> _THE TASK_: Copy, word for word, the lines below from the one containing "attracted since its" up to and including the one containing "- Development: Full", with pictures left out.

Pictures paired with source code:
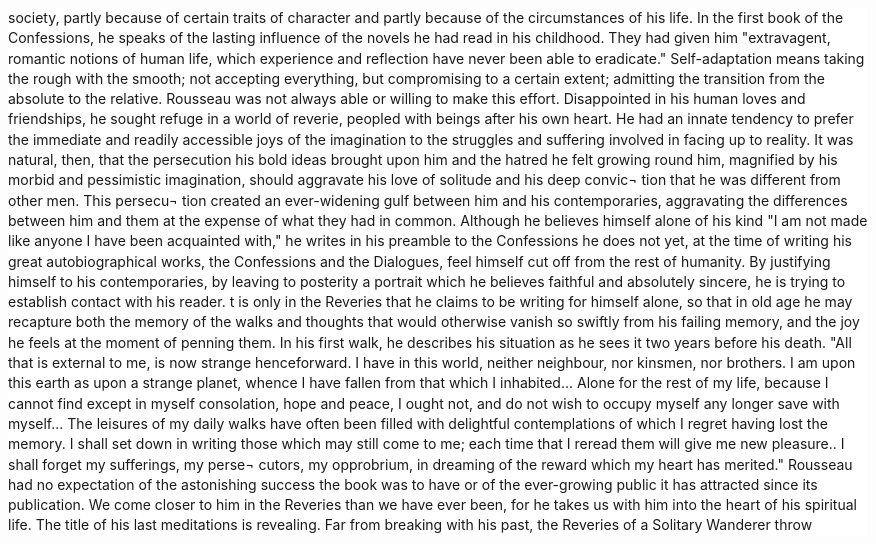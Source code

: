 society, partly because of certain traits of character and
partly because of the circumstances of his life. In the
first book of the Confessions, he speaks of the lasting
influence of the novels he had read in his childhood.
They had given him "extravagent, romantic notions of
human life, which experience and reflection have never
been able to eradicate."
Self-adaptation means taking the rough with the
smooth; not accepting everything, but compromising to
a certain extent; admitting the transition from the
absolute to the relative. Rousseau was not always able
or willing to make this effort. Disappointed in his human
loves and friendships, he sought refuge in a world of
reverie, peopled with beings after his own heart. He had
an innate tendency to prefer the immediate and readily
accessible joys of the imagination to the struggles and
suffering involved in facing up to reality.
It was natural, then, that the persecution his bold ideas
brought upon him and the hatred he felt growing round
him, magnified by his morbid and pessimistic imagination,
should aggravate his love of solitude and his deep convic¬
tion that he was different from other men. This persecu¬
tion created an ever-widening gulf between him and his
contemporaries, aggravating the differences between him
and them at the expense of what they had in common.
Although he believes himself alone of his kind "I am
not made like anyone I have been acquainted with," he
writes in his preamble to the Confessions he does not
yet, at the time of writing his great autobiographical
works, the Confessions and the Dialogues, feel himself cut
off from the rest of humanity. By justifying himself to
his contemporaries, by leaving to posterity a portrait
which he believes faithful and absolutely sincere, he is
trying to establish contact with his reader.
t is only in the Reveries that he claims to be
writing for himself alone, so that in old age
he may recapture both the memory of the walks and
thoughts that would otherwise vanish so swiftly from
his failing memory, and the joy he feels at the moment
of penning them. In his first walk, he describes his
situation as he sees it two years before his death.
"All that is external to me, is now strange henceforward.
I have in this world, neither neighbour, nor kinsmen, nor
brothers. I am upon this earth as upon a strange planet,
whence I have fallen from that which I inhabited... Alone
for the rest of my life, because I cannot find except in
myself consolation, hope and peace, I ought not, and do
not wish to occupy myself any longer save with myself...
The leisures of my daily walks have often been filled with
delightful contemplations of which I regret having lost the
memory. I shall set down in writing those which may
still come to me; each time that I reread them will give
me new pleasure.. I shall forget my sufferings, my perse¬
cutors, my opprobrium, in dreaming of the reward which
my heart has merited."
Rousseau had no expectation of the astonishing success
the book was to have or of the ever-growing public it has
attracted since its publication. We come closer to him
in the Reveries than we have ever been, for he takes us
with him into the heart of his spiritual life. The title of
his last meditations is revealing. Far from breaking
with his past, the Reveries of a Solitary Wanderer throw

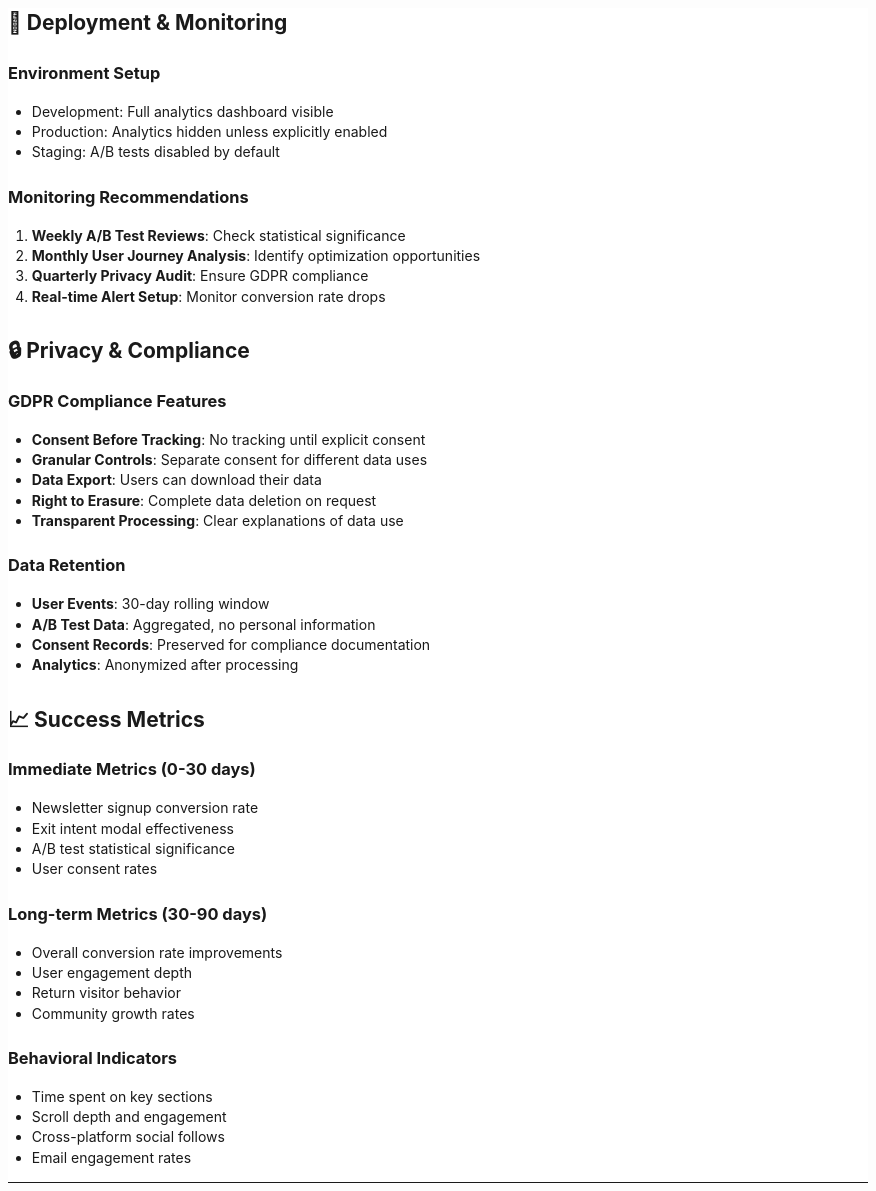 ## 🚀 Deployment & Monitoring

### Environment Setup
- Development: Full analytics dashboard visible
- Production: Analytics hidden unless explicitly enabled
- Staging: A/B tests disabled by default

### Monitoring Recommendations
1. **Weekly A/B Test Reviews**: Check statistical significance
2. **Monthly User Journey Analysis**: Identify optimization opportunities  
3. **Quarterly Privacy Audit**: Ensure GDPR compliance
4. **Real-time Alert Setup**: Monitor conversion rate drops

## 🔒 Privacy & Compliance

### GDPR Compliance Features
- **Consent Before Tracking**: No tracking until explicit consent
- **Granular Controls**: Separate consent for different data uses
- **Data Export**: Users can download their data
- **Right to Erasure**: Complete data deletion on request
- **Transparent Processing**: Clear explanations of data use

### Data Retention
- **User Events**: 30-day rolling window
- **A/B Test Data**: Aggregated, no personal information
- **Consent Records**: Preserved for compliance documentation
- **Analytics**: Anonymized after processing

## 📈 Success Metrics

### Immediate Metrics (0-30 days)
- Newsletter signup conversion rate
- Exit intent modal effectiveness  
- A/B test statistical significance
- User consent rates

### Long-term Metrics (30-90 days)
- Overall conversion rate improvements
- User engagement depth
- Return visitor behavior
- Community growth rates

### Behavioral Indicators
- Time spent on key sections
- Scroll depth and engagement
- Cross-platform social follows
- Email engagement rates

---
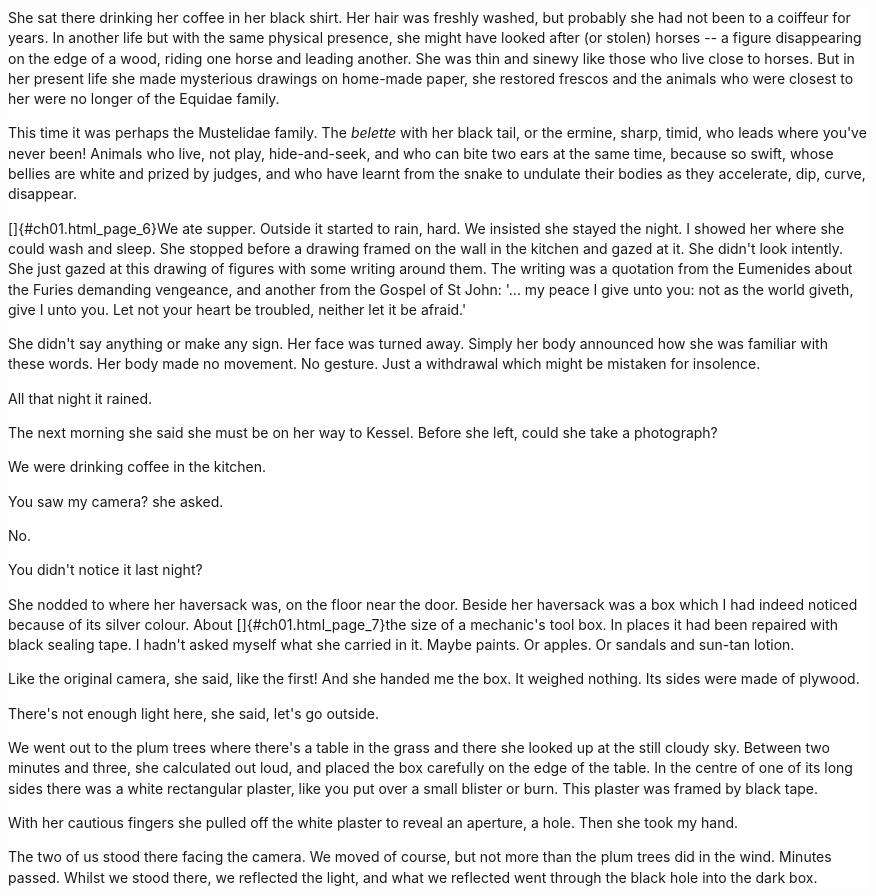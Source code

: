 She sat there drinking her coffee in her black shirt. Her hair was freshly washed, but probably she had not been to a coiffeur for years. In another life but with the same physical presence, she might have looked after (or stolen) horses -- a figure disappearing on the edge of a wood, riding one horse and leading another. She was thin and sinewy like those who live close to horses. But in her present life she made mysterious drawings on home-made paper, she restored frescos and the animals who were closest to her were no longer of the Equidae family.

This time it was perhaps the Mustelidae family. The *belette* with her black tail, or the ermine, sharp, timid, who leads where you've never been! Animals who live, not play, hide-and-seek, and who can bite two ears at the same time, because so swift, whose bellies are white and prized by judges, and who have learnt from the snake to undulate their bodies as they accelerate, dip, curve, disappear.

[]{#ch01.html_page_6}We ate supper. Outside it started to rain, hard. We insisted she stayed the night. I showed her where she could wash and sleep. She stopped before a drawing framed on the wall in the kitchen and gazed at it. She didn't look intently. She just gazed at this drawing of figures with some writing around them. The writing was a quotation from the Eumenides about the Furies demanding vengeance, and another from the Gospel of St John: '... my peace I give unto you: not as the world giveth, give I unto you. Let not your heart be troubled, neither let it be afraid.'

She didn't say anything or make any sign. Her face was turned away. Simply her body announced how she was familiar with these words. Her body made no movement. No gesture. Just a withdrawal which might be mistaken for insolence.

All that night it rained.

The next morning she said she must be on her way to Kessel. Before she left, could she take a photograph?

We were drinking coffee in the kitchen.

You saw my camera? she asked.

No.

You didn't notice it last night?

She nodded to where her haversack was, on the floor near the door. Beside her haversack was a box which I had indeed noticed because of its silver colour. About []{#ch01.html_page_7}the size of a mechanic's tool box. In places it had been repaired with black sealing tape. I hadn't asked myself what she carried in it. Maybe paints. Or apples. Or sandals and sun-tan lotion.

Like the original camera, she said, like the first! And she handed me the box. It weighed nothing. Its sides were made of plywood.

There's not enough light here, she said, let's go outside.

We went out to the plum trees where there's a table in the grass and there she looked up at the still cloudy sky. Between two minutes and three, she calculated out loud, and placed the box carefully on the edge of the table. In the centre of one of its long sides there was a white rectangular plaster, like you put over a small blister or burn. This plaster was framed by black tape.

With her cautious fingers she pulled off the white plaster to reveal an aperture, a hole. Then she took my hand.

The two of us stood there facing the camera. We moved of course, but not more than the plum trees did in the wind. Minutes passed. Whilst we stood there, we reflected the light, and what we reflected went through the black hole into the dark box.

> _TASK SOLUTION_:
attracted since its publication. We come closer to him
in the Reveries than we have ever been, for he takes us
with him into the heart of his spiritual life. The title of
his last meditations is revealing. Far from breaking
with his past, the Reveries of a Solitary Wanderer throw

 ## 🚀 Deployment & Monitoring

### Environment Setup
- Development: Full analytics dashboard visible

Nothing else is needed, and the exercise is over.